Poulenc’s Gloria was written a year or so before his death and is an intriguing example of his idiosyncratic marriage of sincere religious feeling with sheer, tongue-poking delight at life (quite literally, as it was in part inspired by frescoes of angels doing just that). Søndergård’s reading of the work looked set to take its cue from the latter cheekiness as, after a dignified introduction, the conductor took off at pace with the first entry of the Chorus. However, things settled by the ensuing Laudamus te and, from then on, clipped, bouncing accents were nicely balanced by a poignant tenderness – albeit at times lacking the broad phrasing that would have allowed the Chorus to shine completely in the hall’s acoustic (no doubt this did not affect the radio broadcast). But overall, the performance was one of great sensitivity and incision, aided by the stunning clarity and rich, creamy tone of Marita Sølberg, whose faultless pitching and top register gave the performance exquisite focus. Her Domine Deus – in both third and fifth movements – and the final ‘Amen’ were mesmerising.
*
If Poulenc represented the ‘point of reference’ for French music, it is Shostakovich who has become the musical byword – in the Western popular imagination at least – for endurance in wartime and artistic resistance to totalitarian oppression. Inevitably, in a history so fraught with propaganda on all sides, there remain many contentious issues surrounding Shostakovich’s role in Soviet Russia and the extent to which he may or may not have been a dissident. Arguments over the authenticity of certain texts published under his name (like his largely discredited memoirs, Testimony) represent only a fraction of the battles still being fought over him by scholars.** All of this adds further levels of irony to the utterly devastated and devastating music Shostakovich composed ‘about’, or inspired by, war – of which his Eighth Symphony is a stupendous example. Whether the music can be said to be ‘about’ Hitler or ‘about’ Stalin; whether it is ‘about’ the terrible pogroms against Jews and dissenters pre-Second World War*** – or whether it is simply Shostakovich’s own personal response to horror, loss and trauma – is ultimately unknowable. But it is highly unlikely that listeners who have even the least knowledge of Shostakovich’s biography or the symphony’s background can truly put all that aside and do what Gerard McBurney pleaded for in tonight’s programme note, which was to focus on the music alone, without such external baggage of interpretation. Nor would that necessarily be ideal – albeit that notes in themselves are of course neither ‘political’, nor ‘emotional’. What we can do, perhaps, is choose to listen consciously; aware of the paradox that, on the one hand, all musical expression is on some level a political act (including Poulenc’s) and that, on the other hand, Shostakovich today is, in many ways, still as subject to interpretation, polemic and revisionism as the historic tool of propaganda he fought not to become.

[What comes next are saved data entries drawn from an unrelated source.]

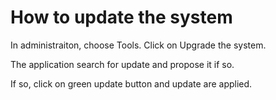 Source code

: # How to update the system

In administraiton, choose Tools.
Click on Upgrade the system.

The application search for update and propose it if so.

If so, click on green update button and update are applied. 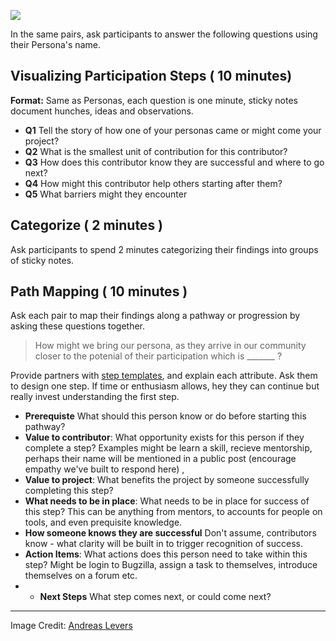 ![](https://c2.staticflickr.com/4/3118/2911339921_3754949c05_z.jpg)

In the same pairs, ask participants to answer the following questions using their Persona's name.

## Visualizing Participation Steps  ( 10 minutes) 

**Format:** Same as Personas, each question is one minute, sticky notes document hunches, ideas and observations.

* **Q1**  Tell the story of how one of your personas came or might come your project?
* **Q2**  What is the smallest unit of contribution for this contributor?
* **Q3**  How does this contributor know they are successful and where to go next?
* **Q4**  How might this contributor help others starting after them?
* **Q5** What barriers might they encounter

## Categorize ( 2 minutes )

Ask participants to spend 2 minutes categorizing their findings into groups of sticky notes.

## Path Mapping  ( 10 minutes )

Ask each pair to map their findings along a pathway or progression by asking these questions together.

> How might we bring our persona, as they arrive in our community closer to the potenial of their participation which is _______ ?

Provide partners with [step templates](assets/steptemplate.pdf), and explain each attribute. Ask them to design one step. If time or enthusiasm allows, hey they can continue but really invest understanding the first step.

* **Prerequiste** What should this person know or do before starting this pathway?
* **Value to contributor**: What opportunity exists for this person if they complete a step?  Examples might be learn a skill, recieve mentorship, perhaps their name will be mentioned in a public post (encourage empathy we've built to respond here) , 
* **Value to project**: What benefits the project by someone successfully completing this step?
* **What needs to be in place**: What needs to be in place for success of this step?  This can be anything from mentors, to accounts for people on tools, and even prequisite knowledge.
* **How someone knows they are successful** Don't assume, contributors know - what clarity will be built in to trigger recognition of success.
* **Action Items**: What actions does this person need to take within this step?  Might be login to Bugzilla, assign a task to themselves, introduce themselves on a forum etc. 
* * **Next Steps** What step comes next, or could come next?

------
Image Credit: [Andreas Levers](https://c2.staticflickr.com/4/3118/2911339921_3754949c05_z.jpg)


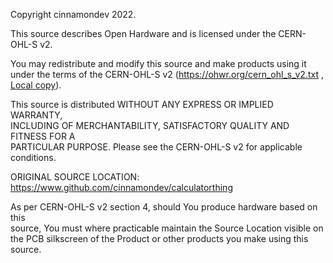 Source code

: Copyright cinnamondev 2022.

This source describes Open Hardware and is licensed under the CERN-OHL-S v2.
                                                                            
You may redistribute and modify this source and make products using it under 
the terms of the CERN-OHL-S v2 (https://ohwr.org/cern_ohl_s_v2.txt , [Local copy](LICENSE-CERN.md)).         
                                                                             
This source is distributed WITHOUT ANY EXPRESS OR IMPLIED WARRANTY,          
INCLUDING OF MERCHANTABILITY, SATISFACTORY QUALITY AND FITNESS FOR A         
PARTICULAR PURPOSE. Please see the CERN-OHL-S v2 for applicable conditions.  
                                                                             
ORIGINAL SOURCE LOCATION: https://www.github.com/cinnamondev/calculatorthing                                         
                                                                             
As per CERN-OHL-S v2 section 4, should You produce hardware based on this    
source, You must where practicable maintain the Source Location visible
on the PCB silkscreen of the Product or other products you make using this
source. 
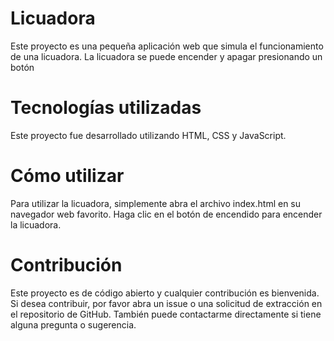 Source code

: # Licuadora

Este proyecto es una pequeña aplicación web que simula el funcionamiento de una licuadora. La licuadora se puede encender y apagar presionando un botón

# Tecnologías utilizadas

Este proyecto fue desarrollado utilizando HTML, CSS y JavaScript. 

# Cómo utilizar

Para utilizar la licuadora, simplemente abra el archivo index.html en su navegador web favorito. Haga clic en el botón de encendido para encender la licuadora. 

# Contribución
Este proyecto es de código abierto y cualquier contribución es bienvenida. Si desea contribuir, por favor abra un issue o una solicitud de extracción en el repositorio de GitHub. También puede contactarme directamente si tiene alguna pregunta o sugerencia.
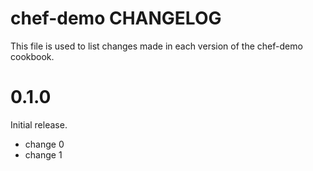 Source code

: # chef-demo CHANGELOG

This file is used to list changes made in each version of the chef-demo cookbook.

# 0.1.0

Initial release.

- change 0
- change 1

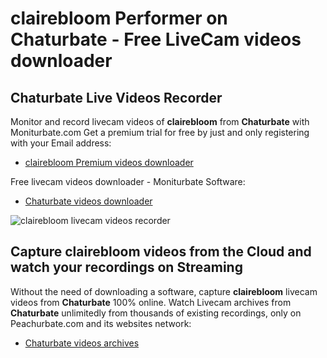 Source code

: # clairebloom Performer on Chaturbate - Free LiveCam videos downloader

## Chaturbate Live Videos Recorder

Monitor and record livecam videos of **clairebloom** from **Chaturbate** with Moniturbate.com
Get a premium trial for free by just and only registering with your Email address:
* [clairebloom Premium videos downloader](https://moniturbate.com/request-demo-licence-key.html)

Free livecam videos downloader - Moniturbate Software:
* [Chaturbate videos downloader](https://moniturbate.com/moniturbate-download-software.html)

![clairebloom livecam videos recorder](https://peachurnet.com/templates/moniturbate-software.png)


## Capture clairebloom videos from the Cloud and watch your recordings on Streaming

Without the need of downloading a software, capture **clairebloom** livecam videos from **Chaturbate** 100% online.
Watch Livecam archives from **Chaturbate** unlimitedly from thousands of existing recordings, only on Peachurbate.com and its websites network:
* [Chaturbate videos archives](https://peachurnet.com/) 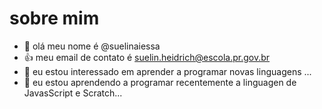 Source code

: # sobre mim
- 👋 olá meu nome é @suelinaiessa
- :+1: meu email de contato é suelin.heidrich@escola.pr.gov.br
- 👀 eu estou interessado em aprender a programar novas linguagens ...
- 🌱 eu estou aprendendo a programar recentemente a linguagen de JavasScript e Scratch...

Unlike the previous, more belligerent ‘Leningrad’ Symphony (1941, more usable as propaganda therefore more acceptable to the authorities), the emotional tenor of the Eighth is the unrelenting ‘pity’ of war, to echo Wilfrid Owen. Composed in 1943, in the midst of a long and terrible conflict which can barely be imagined, it is a threnody, if you will, for humankind – and it appears surprisingly rarely on concert programmes compared to other Shostakovich symphonies. In tonight’s hugely convincing performance, Søndergård drew out the agony with some slow tempi but without tipping into the maudlin. The rich strings of the BBC NOW were key to prolonging the tension, with a long-range dynamic understanding built right from the start, as extended, thematic line after line was taken up and morphed by brass and woodwind into melodies of, at times, unbearable anguish. The opening Adagio – Allegro non troppo, of course, features the cor anglais solo most often associated with just that emotional extreme and here, Sarah-Jayne Pormoguer played it with immense empathy and pathos.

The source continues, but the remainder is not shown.